The NOAA Climate Prediction Center released their monthly outlook for September and 3-month outlooks for September and beyond. At this time, they are not expecting a repeat of last winter for Illinois.
According to them, the chance of El Niño has decreased to about 65% during the Northern Hemisphere fall and early winter. If it does show up, it is expected to a moderate to weak event. As a result, the impacts on the US and the Midwest will likely be modest at best.
September and FALL
For both September and this fall, there is an equal chance (EC) of above, below, near-average temperature and precipitation (4-panel figure below) for Illinois.
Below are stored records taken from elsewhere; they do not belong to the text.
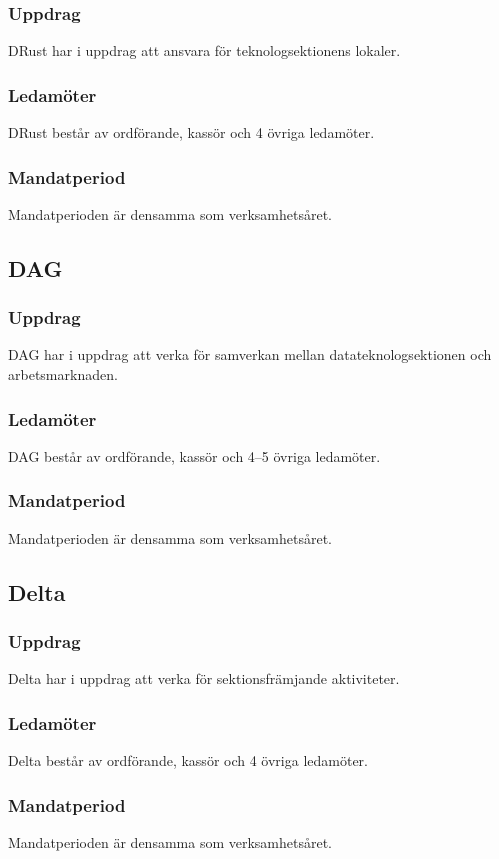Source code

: \subsubsection{Uppdrag}
DRust har i uppdrag att ansvara för teknologsektionens lokaler.
\subsubsection{Ledamöter}
DRust består av ordförande, kassör och 4 övriga ledamöter.
\subsubsection{Mandatperiod}
Mandatperioden är densamma som verksamhetsåret. 

\subsection{DAG}
\subsubsection{Uppdrag} 
DAG har i uppdrag att verka för samverkan mellan datateknologsektionen och arbetsmarknaden. 
\subsubsection{Ledamöter}
DAG består av ordförande, kassör och 4--5 övriga ledamöter.
\subsubsection{Mandatperiod}
Mandatperioden är densamma som verksamhetsåret.

\subsection{Delta}
\subsubsection{Uppdrag}
Delta har i uppdrag att verka för sektionsfrämjande aktiviteter. 
\subsubsection{Ledamöter}
Delta består av ordförande, kassör och 4 övriga ledamöter.
\subsubsection{Mandatperiod}
Mandatperioden är densamma som verksamhetsåret. 

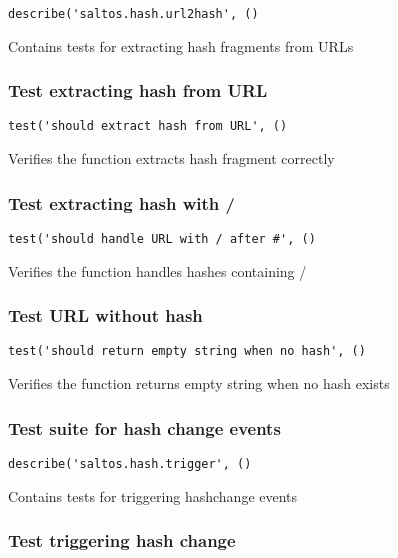 \documentclass[a4paper]{article}
\begin{document}
\begin{lstlisting}
describe('saltos.hash.url2hash', ()
\end{lstlisting}

Contains tests for extracting hash fragments from URLs

\hypertarget{toc652}{}
\subsubsection{Test extracting hash from URL}

\begin{lstlisting}
test('should extract hash from URL', ()
\end{lstlisting}

Verifies the function extracts hash fragment correctly

\hypertarget{toc653}{}
\subsubsection{Test extracting hash with /}

\begin{lstlisting}
test('should handle URL with / after #', ()
\end{lstlisting}

Verifies the function handles hashes containing /

\hypertarget{toc654}{}
\subsubsection{Test URL without hash}

\begin{lstlisting}
test('should return empty string when no hash', ()
\end{lstlisting}

Verifies the function returns empty string when no hash exists

\hypertarget{toc655}{}
\subsubsection{Test suite for hash change events}

\begin{lstlisting}
describe('saltos.hash.trigger', ()
\end{lstlisting}

Contains tests for triggering hashchange events

\hypertarget{toc656}{}
\subsubsection{Test triggering hash change}
\end{document}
The north-central US is not expected to have below-average temperatures, like it has experienced this summer. This may give crops in those areas a better chance of reaching maturity this fall.
It does look like temperatures are expected to stay above-average on the West and East Coast, as well as Alaska. Wetter-than-average conditions are expected to prevail in the southwest US, and expand into the Plains and parts of Iowa and Missouri later in the fall.
For Illinois, the current forecast is for equal chances of above, below, and near-average temperatures. Or to put it another way, they see no sign of a repeat of last winter. And they are expecting below-average precipitation in Illinois and across the Great Lakes region. It is still early in the year to lock in on this forecast so I would not cancel orders for snow blowers or salt deliveries just yet.